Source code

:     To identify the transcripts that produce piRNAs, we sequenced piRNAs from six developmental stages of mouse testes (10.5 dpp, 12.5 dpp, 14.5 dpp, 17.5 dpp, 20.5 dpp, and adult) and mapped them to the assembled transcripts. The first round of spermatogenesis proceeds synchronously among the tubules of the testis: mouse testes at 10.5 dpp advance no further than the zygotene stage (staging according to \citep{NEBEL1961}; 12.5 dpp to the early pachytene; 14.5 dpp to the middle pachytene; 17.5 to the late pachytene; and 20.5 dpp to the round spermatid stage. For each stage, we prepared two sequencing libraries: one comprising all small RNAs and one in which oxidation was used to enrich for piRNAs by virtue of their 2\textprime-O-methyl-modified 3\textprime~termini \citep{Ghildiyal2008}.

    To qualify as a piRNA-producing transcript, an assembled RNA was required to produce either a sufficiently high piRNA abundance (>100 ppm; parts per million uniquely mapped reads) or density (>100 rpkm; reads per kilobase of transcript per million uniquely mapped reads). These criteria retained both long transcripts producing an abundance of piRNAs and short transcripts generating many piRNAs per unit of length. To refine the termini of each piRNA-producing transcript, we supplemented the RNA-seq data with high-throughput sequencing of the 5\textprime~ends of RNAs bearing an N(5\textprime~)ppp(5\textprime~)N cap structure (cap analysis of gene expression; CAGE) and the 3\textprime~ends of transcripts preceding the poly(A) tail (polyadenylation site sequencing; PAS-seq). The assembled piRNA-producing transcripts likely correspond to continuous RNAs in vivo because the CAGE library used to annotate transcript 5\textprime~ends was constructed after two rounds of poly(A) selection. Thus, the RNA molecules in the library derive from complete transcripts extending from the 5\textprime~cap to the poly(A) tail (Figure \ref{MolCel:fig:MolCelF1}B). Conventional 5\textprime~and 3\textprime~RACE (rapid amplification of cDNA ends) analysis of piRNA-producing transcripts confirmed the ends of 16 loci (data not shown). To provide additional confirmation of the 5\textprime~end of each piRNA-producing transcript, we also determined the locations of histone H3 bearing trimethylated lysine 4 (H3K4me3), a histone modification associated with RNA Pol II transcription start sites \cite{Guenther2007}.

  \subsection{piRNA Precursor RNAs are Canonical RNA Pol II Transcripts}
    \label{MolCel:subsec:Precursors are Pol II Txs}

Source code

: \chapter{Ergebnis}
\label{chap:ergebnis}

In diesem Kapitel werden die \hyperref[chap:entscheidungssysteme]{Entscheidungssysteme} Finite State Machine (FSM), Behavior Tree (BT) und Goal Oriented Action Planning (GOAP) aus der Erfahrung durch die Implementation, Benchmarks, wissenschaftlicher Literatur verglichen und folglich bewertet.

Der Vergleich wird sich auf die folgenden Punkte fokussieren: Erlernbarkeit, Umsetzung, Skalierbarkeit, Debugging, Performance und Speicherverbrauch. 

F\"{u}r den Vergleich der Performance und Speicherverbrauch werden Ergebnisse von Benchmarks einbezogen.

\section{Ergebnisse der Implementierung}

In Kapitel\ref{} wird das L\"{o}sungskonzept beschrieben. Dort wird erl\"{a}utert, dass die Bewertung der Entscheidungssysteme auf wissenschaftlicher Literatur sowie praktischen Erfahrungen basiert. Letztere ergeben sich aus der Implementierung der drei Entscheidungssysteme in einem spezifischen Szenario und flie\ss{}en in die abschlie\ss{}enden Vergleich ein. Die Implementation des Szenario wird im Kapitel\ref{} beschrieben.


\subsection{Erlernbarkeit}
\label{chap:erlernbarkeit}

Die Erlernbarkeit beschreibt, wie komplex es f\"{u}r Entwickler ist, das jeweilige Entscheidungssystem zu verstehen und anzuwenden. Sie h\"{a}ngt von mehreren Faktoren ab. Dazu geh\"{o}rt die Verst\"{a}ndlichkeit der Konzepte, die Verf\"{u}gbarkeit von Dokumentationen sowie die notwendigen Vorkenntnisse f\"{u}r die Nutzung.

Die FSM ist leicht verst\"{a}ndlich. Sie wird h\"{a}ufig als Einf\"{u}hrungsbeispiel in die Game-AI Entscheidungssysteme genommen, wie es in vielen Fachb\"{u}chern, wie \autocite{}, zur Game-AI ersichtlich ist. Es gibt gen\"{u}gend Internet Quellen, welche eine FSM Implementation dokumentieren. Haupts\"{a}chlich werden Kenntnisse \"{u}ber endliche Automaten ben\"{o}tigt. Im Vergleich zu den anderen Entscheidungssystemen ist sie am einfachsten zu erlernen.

TO DO: From the records above, pull every line that has the string "wird" and copy it.

RESPONSE:
Der Vergleich wird sich auf die folgenden Punkte fokussieren: Erlernbarkeit, Umsetzung, Skalierbarkeit, Debugging, Performance und Speicherverbrauch. 
In Kapitel\ref{} wird das L\"{o}sungskonzept beschrieben. Dort wird erl\"{a}utert, dass die Bewertung der Entscheidungssysteme auf wissenschaftlicher Literatur sowie praktischen Erfahrungen basiert. Letztere ergeben sich aus der Implementierung der drei Entscheidungssysteme in einem spezifischen Szenario und flie\ss{}en in die abschlie\ss{}enden Vergleich ein. Die Implementation des Szenario wird im Kapitel\ref{} beschrieben.
Die FSM ist leicht verst\"{a}ndlich. Sie wird h\"{a}ufig als Einf\"{u}hrungsbeispiel in die Game-AI Entscheidungssysteme genommen, wie es in vielen Fachb\"{u}chern, wie \autocite{}, zur Game-AI ersichtlich ist. Es gibt gen\"{u}gend Internet Quellen, welche eine FSM Implementation dokumentieren. Haupts\"{a}chlich werden Kenntnisse \"{u}ber endliche Automaten ben\"{o}tigt. Im Vergleich zu den anderen Entscheidungssystemen ist sie am einfachsten zu erlernen.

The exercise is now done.